Disclaimer: This blog is not intended to provide legal or regulatory guidance or advice and should not be relied upon for such. Examples used in this blog are in order to illustrate the complexity and technical capabilities you should consider. As I point out below, this is a very complex and fluid area. You need expert and local guidance to understand your regulatory obligations. I am not your lawyer.
The Compliance Challenge
Global data compliance can be very difficult to navigate. Regulations vary not only by country but also by region or province. This creates a significant challenge for organizations looking for a comprehensive view of the business. Technical challenges and organizational alignment are difficult enough but now you must meet a variety of data privacy and data residency requirements.
If you want to dip into the complexity of data localization run a simple google search and you’ll find law firms, strategic consultancies and even lobbyists with points of view and summaries of the variety and movement in these regulations.
If you are curious about fines levied against companies for European Privacy violations (under GDPR) check it out here.
This blog highlights recent advancements in the technology that enables architecting for a global solution, specifically for data warehouses and global analytics.
The Technical Challenge
Let’s assume you’ve worked with good data privacy consultants and legal counsel and you understand the requirements for the markets in which you operate.
At this point, you set out to architect your global data warehouse, governance and analytics solution. You likely arrived at the data mesh framework. It addresses many issues of past approaches and is a good framework for design. In the context of a single public cloud provider, it seems doable.
Then you tally up your regions and notice that you don’t need one public cloud provider, you need all three! This is due to a myriad of preferences (location / latency, government regulations, regional strengths). Logically modeling multiple cloud data warehouses is possible but quickly gets complicated and you are likely beginning to realize how complex and fraught with risk this strategy is.
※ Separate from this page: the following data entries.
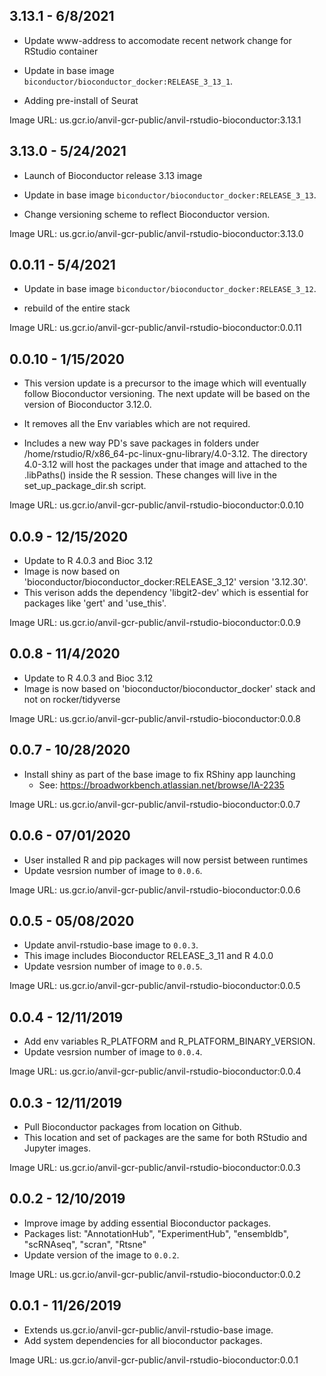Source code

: ## 3.13.1 - 6/8/2021

- Update www-address to accomodate recent network change for RStudio container

- Update in base image `biconductor/bioconductor_docker:RELEASE_3_13_1`. 

- Adding pre-install of Seurat

Image URL: us.gcr.io/anvil-gcr-public/anvil-rstudio-bioconductor:3.13.1

## 3.13.0 - 5/24/2021

- Launch of Bioconductor release 3.13 image

- Update in base image `biconductor/bioconductor_docker:RELEASE_3_13`. 

- Change versioning scheme to reflect Bioconductor version.

Image URL: us.gcr.io/anvil-gcr-public/anvil-rstudio-bioconductor:3.13.0

## 0.0.11 - 5/4/2021

- Update in base image `biconductor/bioconductor_docker:RELEASE_3_12`. 

- rebuild of the entire stack

Image URL: us.gcr.io/anvil-gcr-public/anvil-rstudio-bioconductor:0.0.11

## 0.0.10 - 1/15/2020

- This version update is a precursor to the image which will
  eventually follow Bioconductor versioning. The next update will be
  based on the version of Bioconductor 3.12.0.
  
- It removes all the Env variables which are not required.

- Includes a new way PD's save packages in folders under
  /home/rstudio/R/x86_64-pc-linux-gnu-library/4.0-3.12. The directory
  4.0-3.12 will host the packages under that image and attached to the
  .libPaths() inside the R session. These changes will live in the set_up_package_dir.sh script.
  
Image URL: us.gcr.io/anvil-gcr-public/anvil-rstudio-bioconductor:0.0.10

## 0.0.9 - 12/15/2020

- Update to R 4.0.3 and Bioc 3.12
- Image is now based on 'bioconductor/bioconductor_docker:RELEASE_3_12'
  version '3.12.30'.
- This verison adds the dependency 'libgit2-dev' which is essential for
  packages like 'gert' and 'use_this'.

Image URL: us.gcr.io/anvil-gcr-public/anvil-rstudio-bioconductor:0.0.9

## 0.0.8 - 11/4/2020

- Update to R 4.0.3 and Bioc 3.12
- Image is now based on 'bioconductor/bioconductor_docker' stack and not
  on rocker/tidyverse

Image URL: us.gcr.io/anvil-gcr-public/anvil-rstudio-bioconductor:0.0.8

## 0.0.7 - 10/28/2020

- Install shiny as part of the base image to fix RShiny app launching
   - See: https://broadworkbench.atlassian.net/browse/IA-2235

Image URL: us.gcr.io/anvil-gcr-public/anvil-rstudio-bioconductor:0.0.7

## 0.0.6 - 07/01/2020

- User installed R and pip packages will now persist between runtimes
- Update vesrsion number of image to `0.0.6`.

Image URL: us.gcr.io/anvil-gcr-public/anvil-rstudio-bioconductor:0.0.6

## 0.0.5 - 05/08/2020

- Update anvil-rstudio-base image to `0.0.3`.
- This image includes Bioconductor RELEASE_3_11 and R 4.0.0
- Update vesrsion number of image to `0.0.5`.

Image URL: us.gcr.io/anvil-gcr-public/anvil-rstudio-bioconductor:0.0.5

## 0.0.4 - 12/11/2019

- Add env variables R_PLATFORM and R_PLATFORM_BINARY_VERSION.
- Update vesrsion number of image to `0.0.4`.

Image URL: us.gcr.io/anvil-gcr-public/anvil-rstudio-bioconductor:0.0.4

## 0.0.3 - 12/11/2019

- Pull Bioconductor packages from location on Github.
- This location and set of packages are the same for both RStudio and Jupyter images.

Image URL: us.gcr.io/anvil-gcr-public/anvil-rstudio-bioconductor:0.0.3

## 0.0.2 - 12/10/2019

- Improve image by adding essential Bioconductor packages.
- Packages list: "AnnotationHub", "ExperimentHub", "ensembldb", "scRNAseq", "scran", "Rtsne"
- Update version of the image to `0.0.2`.

Image URL: us.gcr.io/anvil-gcr-public/anvil-rstudio-bioconductor:0.0.2

## 0.0.1 - 11/26/2019

- Extends us.gcr.io/anvil-gcr-public/anvil-rstudio-base image.
- Add system dependencies for all bioconductor packages.

Image URL: us.gcr.io/anvil-gcr-public/anvil-rstudio-bioconductor:0.0.1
It is way more than the data model, integration and replication. At the cloud layer you have services like access, security, monitoring and performance that just got exponentially more challenging.
The Snowflake Solution
Snowflake is a global cloud data platform that can work across AWS, Google GCP and Microsoft Azure, and multiple regions of each, as if it were one. This is the cloud services layer in their three layer architecture (storage, compute, cloud services). Snowflake cloud services enable global access and security. Your data mesh now comes back into focus. There is lots of talk about the storage and compute layers of Snowflake, for good reason, but if you are a global organization dealing with data compliance, the cloud services layer is a bit of magic. I’ve led large teams building cloud agnostic service layers, it’s no joke and more importantly it is not needed. Benoit Dageville and the Snowflake team have done this for you – so you are free to move on up the data value chain.
I feel this is an under-appreciated super power of Snowflake, the location of the data is now at the command of mere mortals (known as ORGADMIN). You now can address data localization by physically storing data in the locations required by regulations. But that’s just one element of the global data compliance challenge.
Now that you have an omni-cloud, global data platform, you are prepared to enable localization, but there are even more capabilities that drive the evolution from compliance into analytics.
At this point you understand your requirements with Regulated Data (e.g. Personally Identifiable Information, Personal Health Information, Payment Card Information). Whatever is defined by governing bodies as Regulated Data must be stored and processed in that region and must remain there. . Further, accessing the data from outside the region can also constitute ‘transfer’.
There are a few more tools Snowflake provies to help you make your data secure, accessible and compliant, such as:
Encryption: Snowflake encrypts all data by default and you can also add client-side encryption.
Data Masking: Most analytics and algorithms don’t really need PII or other regulated data. Data masking enables you to only provide PII to the limited users and systems who need access. This prevents regulated data access even inside the local region. Because complexity of user roles and access can change, Snowflake has enabled dynamic data masking.
Secure Data Share: In the context of this post there are many ways to think about sharing. First, within each region you aren’t moving data around. You create secure data shares and provide access to other accounts in your region and even externally to suppliers and vendors. What you are sharing should be addressed prior (redacting, masking) to ensure compliance but the technology has enabled an environment that is simultaneously more secure and more accessible. For your global data analytics platform, sharing across regions and clouds is done through replication. This enables your compliant data sets to be securely shared to your global database.
Global data compliance is challenging and changing. At the same time the value of data and the requirement for its speed and reach are increasing. Data is the fuel of innovation and the landscape of capabilities is changing quickly. Don’t reach for the old playbook or homebrew a problem someone has already solved. Focus on the tail of the data value chain – that’s where the value is created.